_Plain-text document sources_

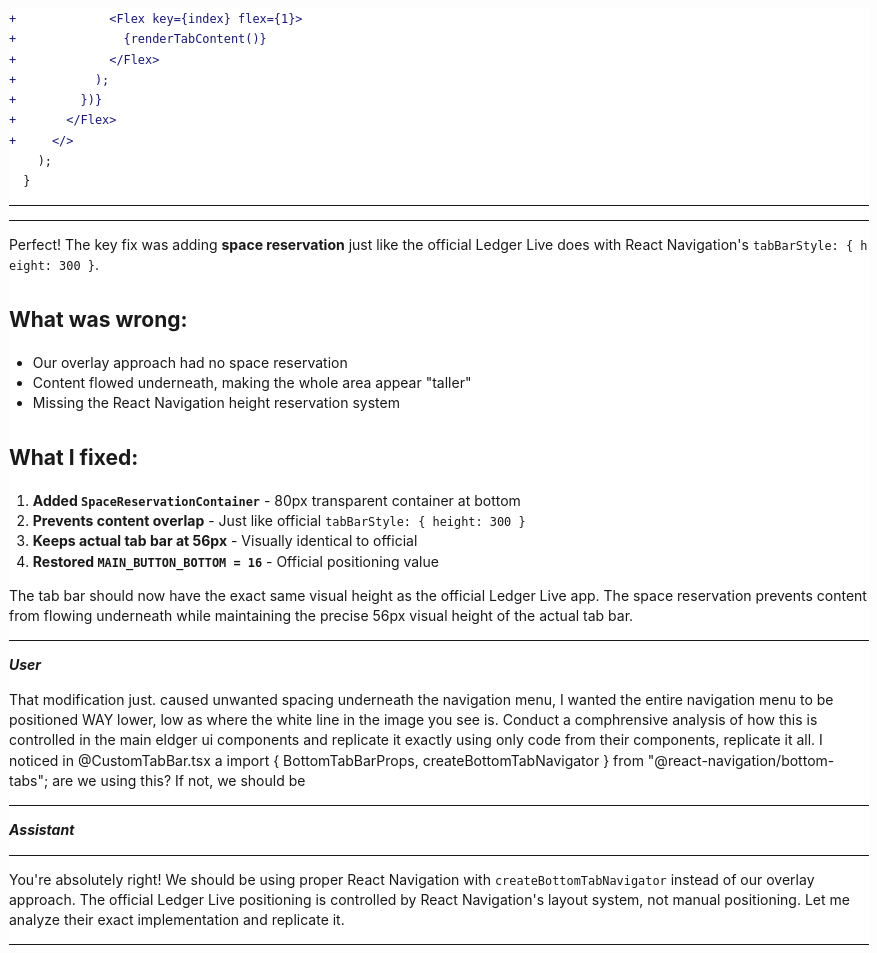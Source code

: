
 ```diff
+             <Flex key={index} flex={1}>
+               {renderTabContent()}
+             </Flex>
+           );
+         })}
+       </Flex>
+     </>
    );
  }
```

---



---

Perfect! The key fix was adding **space reservation** just like the official Ledger Live does with React Navigation's `tabBarStyle: { height: 300 }`. 

## What was wrong:
- Our overlay approach had no space reservation
- Content flowed underneath, making the whole area appear "taller"
- Missing the React Navigation height reservation system

## What I fixed:
1. **Added `SpaceReservationContainer`** - 80px transparent container at bottom
2. **Prevents content overlap** - Just like official `tabBarStyle: { height: 300 }`  
3. **Keeps actual tab bar at 56px** - Visually identical to official
4. **Restored `MAIN_BUTTON_BOTTOM = 16`** - Official positioning value

The tab bar should now have the exact same visual height as the official Ledger Live app. The space reservation prevents content from flowing underneath while maintaining the precise 56px visual height of the actual tab bar.

---

_**User**_

 That modification just. caused unwanted spacing underneath the navigation menu, I wanted the entire navigation menu to be positioned WAY lower, low as where the white line in the image you see is.  Conduct a comphrensive analysis of how this is controlled in the main eldger ui  components and replicate it exactly using only code from their components, replicate it all.  I noticed in @CustomTabBar.tsx a import { BottomTabBarProps, createBottomTabNavigator } from "@react-navigation/bottom-tabs"; are we using this? If not, we should be 

---

_**Assistant**_



---

You're absolutely right! We should be using proper React Navigation with `createBottomTabNavigator` instead of our overlay approach. The official Ledger Live positioning is controlled by React Navigation's layout system, not manual positioning. Let me analyze their exact implementation and replicate it.

---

_Assignment_
Would you print all of the entries exactly, omitting any image?

_Output of the task_
Source code

:
 ```diff
+             <Flex key={index} flex={1}>
+               {renderTabContent()}
+             </Flex>
+           );
+         })}
+       </Flex>
+     </>
    );
  }
```

---



---

Perfect! The key fix was adding **space reservation** just like the official Ledger Live does with React Navigation's `tabBarStyle: { height: 300 }`. 

## What was wrong:
- Our overlay approach had no space reservation
- Content flowed underneath, making the whole area appear "taller"
- Missing the React Navigation height reservation system

## What I fixed:
1. **Added `SpaceReservationContainer`** - 80px transparent container at bottom
2. **Prevents content overlap** - Just like official `tabBarStyle: { height: 300 }`  
3. **Keeps actual tab bar at 56px** - Visually identical to official
4. **Restored `MAIN_BUTTON_BOTTOM = 16`** - Official positioning value

The tab bar should now have the exact same visual height as the official Ledger Live app. The space reservation prevents content from flowing underneath while maintaining the precise 56px visual height of the actual tab bar.

---

_**User**_

 That modification just. caused unwanted spacing underneath the navigation menu, I wanted the entire navigation menu to be positioned WAY lower, low as where the white line in the image you see is.  Conduct a comphrensive analysis of how this is controlled in the main eldger ui  components and replicate it exactly using only code from their components, replicate it all.  I noticed in @CustomTabBar.tsx a import { BottomTabBarProps, createBottomTabNavigator } from "@react-navigation/bottom-tabs"; are we using this? If not, we should be 

---

_**Assistant**_



---

You're absolutely right! We should be using proper React Navigation with `createBottomTabNavigator` instead of our overlay approach. The official Ledger Live positioning is controlled by React Navigation's layout system, not manual positioning. Let me analyze their exact implementation and replicate it.

---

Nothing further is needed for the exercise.